YOUR TASK —
Word for word, the data below must be repeated in full; no picture is to be included.

Stored items from a collection
────────

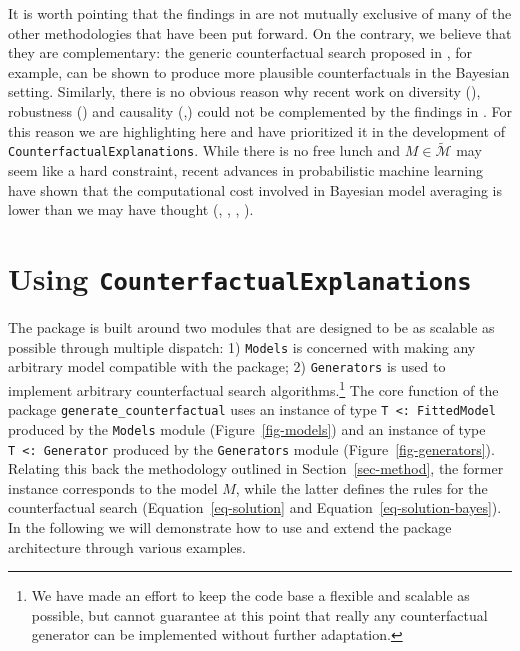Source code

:\documentclass[
  letterpaper,
  DIV=11,
  numbers=noendperiod]{scrartcl}
\begin{document}
It is worth pointing that the findings in \cite{schut2021generating} are
not mutually exclusive of many of the other methodologies that have been
put forward. On the contrary, we believe that they are complementary:
the generic counterfactual search proposed in
\cite{wachter2017counterfactual}, for example, can be shown to produce
more plausible counterfactuals in the Bayesian setting. Similarly, there
is no obvious reason why recent work on diversity
(\cite{mothilal2020explaining}), robustness (\cite{upadhyay2021towards})
and causality
(\cite{karimi2020algorithmic},\cite{karimi2021algorithmic}) could not be
complemented by the findings in \cite{schut2021generating}. For this
reason we are highlighting \cite{schut2021generating} here and have
prioritized it in the development of
\texttt{CounterfactualExplanations}. While there is no free lunch and
\(M\in\mathcal{\widetilde{M}}\) may seem like a hard constraint, recent
advances in probabilistic machine learning have shown that the
computational cost involved in Bayesian model averaging is lower than we
may have thought (\cite{gal2016dropout},
\cite{lakshminarayanan2016simple}, \cite{daxberger2021laplace},
\cite{murphy2022probabilistic}).

\hypertarget{sec-use}{%
\section{\texorpdfstring{Using
\texttt{CounterfactualExplanations}}{Using CounterfactualExplanations}}\label{sec-use}}

The package is built around two modules that are designed to be as
scalable as possible through multiple dispatch: 1) \texttt{Models} is
concerned with making any arbitrary model compatible with the package;
2) \texttt{Generators} is used to implement arbitrary counterfactual
search algorithms.\footnote{We have made an effort to keep the code base
  a flexible and scalable as possible, but cannot guarantee at this
  point that really any counterfactual generator can be implemented
  without further adaptation.} The core function of the package
\texttt{generate\_counterfactual} uses an instance of type
\texttt{T\ \textless{}:\ FittedModel} produced by the \texttt{Models}
module (Figure~\ref{fig-models}) and an instance of type
\texttt{T\ \textless{}:\ Generator} produced by the \texttt{Generators}
module (Figure~\ref{fig-generators}). Relating this back the methodology
outlined in Section~\ref{sec-method}, the former instance corresponds to
the model \(M\), while the latter defines the rules for the
counterfactual search (Equation~\ref{eq-solution} and
Equation~\ref{eq-solution-bayes}). In the following we will demonstrate
how to use and extend the package architecture through various examples.
\end{document}
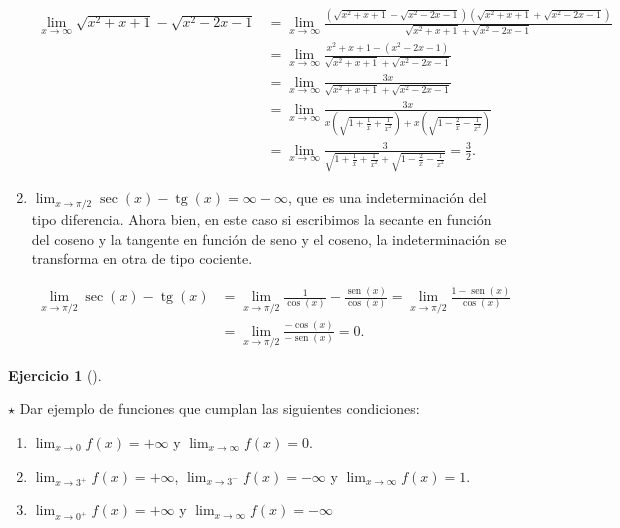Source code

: \documentclass[
  a4paper,
]{scrreport}
\theoremstyle{definition}
\newtheorem{exercise}{Ejercicio}[chapter]
\theoremstyle{remark}
\begin{document}
\begin{tcolorbox}
\begin{enumerate}
  \begin{align*}
  \lim_{x\to \infty} \sqrt{x^2+x+1}-\sqrt{x^2-2x-1}
  &= \lim_{x \to \infty} \frac{(\sqrt{x^2+x+1} - \sqrt{x^2-2x-1})(\sqrt{x^2+x+1} + \sqrt{x^2-2x-1})}{\sqrt{x^2+x+1} + \sqrt{x^2-2x-1}} \\
  &= \lim_{x \to \infty} \frac{x^2+x+1 - (x^2-2x-1)}{\sqrt{x^2+x+1} + \sqrt{x^2-2x-1}} \\
  &= \lim_{x \to \infty} \frac{3x}{\sqrt{x^2+x+1} + \sqrt{x^2-2x-1}} \\
  &= \lim_{x \to \infty} \frac{3x}{x\left(\sqrt{1+\frac{1}{x}+\frac{1}{x^2}}\right) + x\left(\sqrt{1-\frac{2}{x}-\frac{1}{x^2}}\right)} \\
  &= \lim_{x \to \infty} \frac{3}{\sqrt{1+\frac{1}{x}+\frac{1}{x^2}} + \sqrt{1-\frac{2}{x}-\frac{1}{x^2}}} 
  = \frac{3}{2}.
  \end{align*}
\item
  \(\lim_{x\to \pi/2}\sec(x)-\operatorname{tg}(x) = \infty-\infty\), que
  es una indeterminación del tipo diferencia. Ahora bien, en este caso
  si escribimos la secante en función del coseno y la tangente en
  función de seno y el coseno, la indeterminación se transforma en otra
  de tipo cociente.

  \begin{align*}
   \lim_{x\to \pi/2}\sec(x)-\operatorname{tg}(x)
   &= \lim_{x\to \pi/2}\frac{1}{\cos(x)}-\frac{\operatorname{sen}(x)}{\cos(x)}
   = \lim_{x\to \pi/2}\frac{1-\operatorname{sen}(x)}{\cos(x)} \\
   &= \lim_{x\to \pi/2}\frac{-\cos(x)}{-\operatorname{sen}(x)}
   = 0.
   \end{align*}
\end{enumerate}

\end{tcolorbox}

\begin{exercise}[]\protect\hypertarget{exr-ejemplos-limites-laterales}{}\label{exr-ejemplos-limites-laterales}

\(\star\) Dar ejemplo de funciones que cumplan las siguientes
condiciones:

\begin{enumerate}
\def\labelenumi{\alph{enumi}.}
\item
  \(\lim_{x\to 0}f(x)=+\infty\) y \(\lim_{x\to \infty}f(x)=0\).
\item
  \(\lim_{x\to 3^+}f(x)=+\infty\), \(\lim_{x\to 3^-}f(x)=-\infty\) y
  \(\lim_{x\to \infty}f(x)=1\).
\item
  \(\lim_{x\to 0^+}f(x)=+\infty\) y \(\lim_{x\to \infty}f(x)=-\infty\)
\end{enumerate}

\end{exercise}
\end{document}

────────

EXPECTED ANSWER —
Source code

:\documentclass[
  letterpaper,
  DIV=11,
  numbers=noendperiod]{scrartcl}
\begin{document}
It is worth pointing that the findings in \cite{schut2021generating} are
not mutually exclusive of many of the other methodologies that have been
put forward. On the contrary, we believe that they are complementary:
the generic counterfactual search proposed in
\cite{wachter2017counterfactual}, for example, can be shown to produce
more plausible counterfactuals in the Bayesian setting. Similarly, there
is no obvious reason why recent work on diversity
(\cite{mothilal2020explaining}), robustness (\cite{upadhyay2021towards})
and causality
(\cite{karimi2020algorithmic},\cite{karimi2021algorithmic}) could not be
complemented by the findings in \cite{schut2021generating}. For this
reason we are highlighting \cite{schut2021generating} here and have
prioritized it in the development of
\texttt{CounterfactualExplanations}. While there is no free lunch and
\(M\in\mathcal{\widetilde{M}}\) may seem like a hard constraint, recent
advances in probabilistic machine learning have shown that the
computational cost involved in Bayesian model averaging is lower than we
may have thought (\cite{gal2016dropout},
\cite{lakshminarayanan2016simple}, \cite{daxberger2021laplace},
\cite{murphy2022probabilistic}).

\hypertarget{sec-use}{%
\section{\texorpdfstring{Using
\texttt{CounterfactualExplanations}}{Using CounterfactualExplanations}}\label{sec-use}}

The package is built around two modules that are designed to be as
scalable as possible through multiple dispatch: 1) \texttt{Models} is
concerned with making any arbitrary model compatible with the package;
2) \texttt{Generators} is used to implement arbitrary counterfactual
search algorithms.\footnote{We have made an effort to keep the code base
  a flexible and scalable as possible, but cannot guarantee at this
  point that really any counterfactual generator can be implemented
  without further adaptation.} The core function of the package
\texttt{generate\_counterfactual} uses an instance of type
\texttt{T\ \textless{}:\ FittedModel} produced by the \texttt{Models}
module (Figure~\ref{fig-models}) and an instance of type
\texttt{T\ \textless{}:\ Generator} produced by the \texttt{Generators}
module (Figure~\ref{fig-generators}). Relating this back the methodology
outlined in Section~\ref{sec-method}, the former instance corresponds to
the model \(M\), while the latter defines the rules for the
counterfactual search (Equation~\ref{eq-solution} and
Equation~\ref{eq-solution-bayes}). In the following we will demonstrate
how to use and extend the package architecture through various examples.
\end{document}
Source code

: \documentclass[
  a4paper,
]{scrreport}
\theoremstyle{definition}
\newtheorem{exercise}{Ejercicio}[chapter]
\theoremstyle{remark}
\begin{document}
\begin{tcolorbox}
\begin{enumerate}
  \begin{align*}
  \lim_{x\to \infty} \sqrt{x^2+x+1}-\sqrt{x^2-2x-1}
  &= \lim_{x \to \infty} \frac{(\sqrt{x^2+x+1} - \sqrt{x^2-2x-1})(\sqrt{x^2+x+1} + \sqrt{x^2-2x-1})}{\sqrt{x^2+x+1} + \sqrt{x^2-2x-1}} \\
  &= \lim_{x \to \infty} \frac{x^2+x+1 - (x^2-2x-1)}{\sqrt{x^2+x+1} + \sqrt{x^2-2x-1}} \\
  &= \lim_{x \to \infty} \frac{3x}{\sqrt{x^2+x+1} + \sqrt{x^2-2x-1}} \\
  &= \lim_{x \to \infty} \frac{3x}{x\left(\sqrt{1+\frac{1}{x}+\frac{1}{x^2}}\right) + x\left(\sqrt{1-\frac{2}{x}-\frac{1}{x^2}}\right)} \\
  &= \lim_{x \to \infty} \frac{3}{\sqrt{1+\frac{1}{x}+\frac{1}{x^2}} + \sqrt{1-\frac{2}{x}-\frac{1}{x^2}}} 
  = \frac{3}{2}.
  \end{align*}
\item
  \(\lim_{x\to \pi/2}\sec(x)-\operatorname{tg}(x) = \infty-\infty\), que
  es una indeterminación del tipo diferencia. Ahora bien, en este caso
  si escribimos la secante en función del coseno y la tangente en
  función de seno y el coseno, la indeterminación se transforma en otra
  de tipo cociente.

  \begin{align*}
   \lim_{x\to \pi/2}\sec(x)-\operatorname{tg}(x)
   &= \lim_{x\to \pi/2}\frac{1}{\cos(x)}-\frac{\operatorname{sen}(x)}{\cos(x)}
   = \lim_{x\to \pi/2}\frac{1-\operatorname{sen}(x)}{\cos(x)} \\
   &= \lim_{x\to \pi/2}\frac{-\cos(x)}{-\operatorname{sen}(x)}
   = 0.
   \end{align*}
\end{enumerate}

\end{tcolorbox}

\begin{exercise}[]\protect\hypertarget{exr-ejemplos-limites-laterales}{}\label{exr-ejemplos-limites-laterales}

\(\star\) Dar ejemplo de funciones que cumplan las siguientes
condiciones:

\begin{enumerate}
\def\labelenumi{\alph{enumi}.}
\item
  \(\lim_{x\to 0}f(x)=+\infty\) y \(\lim_{x\to \infty}f(x)=0\).
\item
  \(\lim_{x\to 3^+}f(x)=+\infty\), \(\lim_{x\to 3^-}f(x)=-\infty\) y
  \(\lim_{x\to \infty}f(x)=1\).
\item
  \(\lim_{x\to 0^+}f(x)=+\infty\) y \(\lim_{x\to \infty}f(x)=-\infty\)
\end{enumerate}

\end{exercise}
\end{document}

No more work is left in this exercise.